Review

D.K.

Live At The Edge

12th Isle • 2020

Dang-Khoa Chau feels comfortable in murky waters. Or at least he loves the ambiguous, the not-to-be-grasped, the inconclusive and the ambiguities. When the Paris-based producer calls his third solo album »Live At The Edge«, there’s more to it than just the hint that the LP, released over 12th Isle, depicts a gig at a Seoul club called The Edge. The title is to be understood as an instruction for action: Live at the limit, dance on the fine line between one world and the other. After all, that’s what the Frenchman does, too.

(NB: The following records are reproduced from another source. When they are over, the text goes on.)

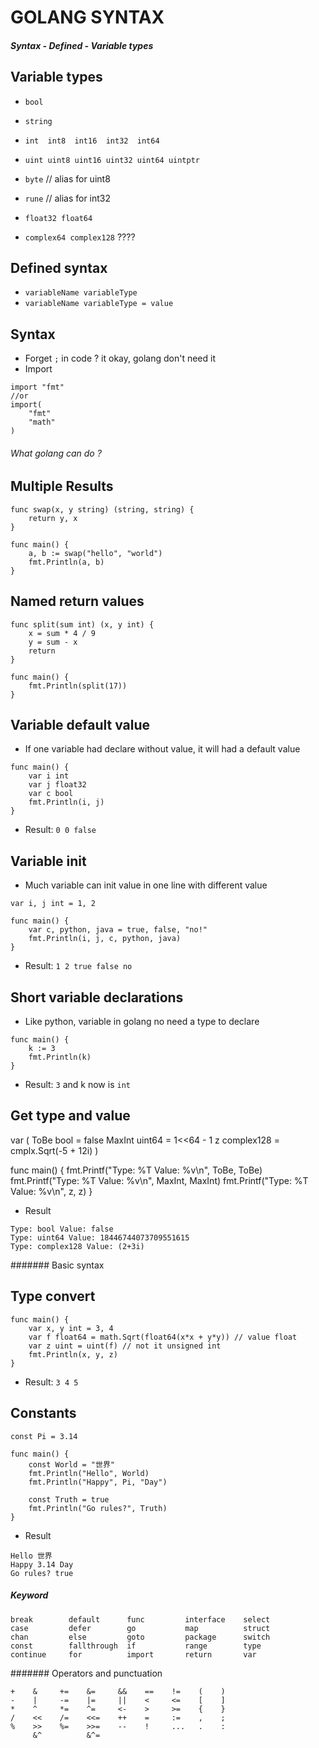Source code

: GOLANG SYNTAX
==================
##### Syntax - Defined - Variable types

Variable types
------
- `bool`

- `string`

- `int  int8  int16  int32  int64`
- `uint uint8 uint16 uint32 uint64 uintptr`

- `byte` // alias for uint8

- `rune` // alias for int32

- `float32 float64`

- `complex64 complex128` ????

Defined syntax
------
- `variableName variableType`
- `variableName variableType = value`

Syntax
------
- Forget `;` in code ? it okay, golang don't need it
- Import
```
import "fmt"
//or
import(
    "fmt"
    "math"
)
```

###### What golang can do ?


Multiple Results
---------

```
func swap(x, y string) (string, string) {
	return y, x
}

func main() {
	a, b := swap("hello", "world")
	fmt.Println(a, b)
}
```

Named return values
----------

```
func split(sum int) (x, y int) {
	x = sum * 4 / 9
	y = sum - x
	return
}

func main() {
	fmt.Println(split(17))
}
```
Variable default value
------

- If one variable had declare without value, it will had a default value 
```
func main() {
	var i int
	var j float32
	var c bool
	fmt.Println(i, j)
}
```
- Result: `0 0 false`

Variable init
-------

- Much variable can init value in one line with different value
```
var i, j int = 1, 2

func main() {
	var c, python, java = true, false, "no!"
	fmt.Println(i, j, c, python, java)
}
```
- Result: `1 2 true false no`

Short variable declarations
--------

- Like python, variable in golang no need a type to declare
```
func main() {
	k := 3
	fmt.Println(k)
}
```
- Result: `3` and k now is `int`

Get type and value
-------

var (
	ToBe   bool       = false
	MaxInt uint64     = 1<<64 - 1
	z      complex128 = cmplx.Sqrt(-5 + 12i)
)

func main() {
	fmt.Printf("Type: %T Value: %v\n", ToBe, ToBe)
	fmt.Printf("Type: %T Value: %v\n", MaxInt, MaxInt)
	fmt.Printf("Type: %T Value: %v\n", z, z)
}
- Result
```
Type: bool Value: false
Type: uint64 Value: 18446744073709551615
Type: complex128 Value: (2+3i)
```

####### Basic syntax

Type convert
-----

```
func main() {
	var x, y int = 3, 4
	var f float64 = math.Sqrt(float64(x*x + y*y)) // value float
	var z uint = uint(f) // not it unsigned int
	fmt.Println(x, y, z)
}
```
- Result: `3 4 5`

Constants
------

```
const Pi = 3.14

func main() {
	const World = "世界"
	fmt.Println("Hello", World)
	fmt.Println("Happy", Pi, "Day")

	const Truth = true
	fmt.Println("Go rules?", Truth)
}
```
- Result
```
Hello 世界
Happy 3.14 Day
Go rules? true
```

##### Keyword

```
break        default      func         interface    select
case         defer        go           map          struct
chan         else         goto         package      switch
const        fallthrough  if           range        type
continue     for          import       return       var
```

####### Operators and punctuation

```
+    &     +=    &=     &&    ==    !=    (    )
-    |     -=    |=     ||    <     <=    [    ]
*    ^     *=    ^=     <-    >     >=    {    }
/    <<    /=    <<=    ++    =     :=    ,    ;
%    >>    %=    >>=    --    !     ...   .    :
     &^          &^=
```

On six untitled tracks, Chau pushes bulbous rhythms and billowing sound surfaces on top of each other as if they were memory stones that don’t always fit together, but which nevertheless form a round overall picture. »Live At The Edge« scurries, trickles, chugs, taps and drifts along, seamlessly and yet always against the grain. For as deeply relaxed as this music is, it is surrounded by a clear melancholy. It reminds of emo-ambient masters like Gigi Masin even when Don’t-DJ-like meta-ethno rhythms set the beat. Even though the grooves get tighter towards the end of this brilliant set and the mood brightens up steadily, »Live At The Edge« is still an introspective affair. The tightrope walk, to which Chau implicitly calls his audience, has more than one dimension. Accordingly unclear, hard to grasp and ambiguous is his sound. That is what makes him so fascinating.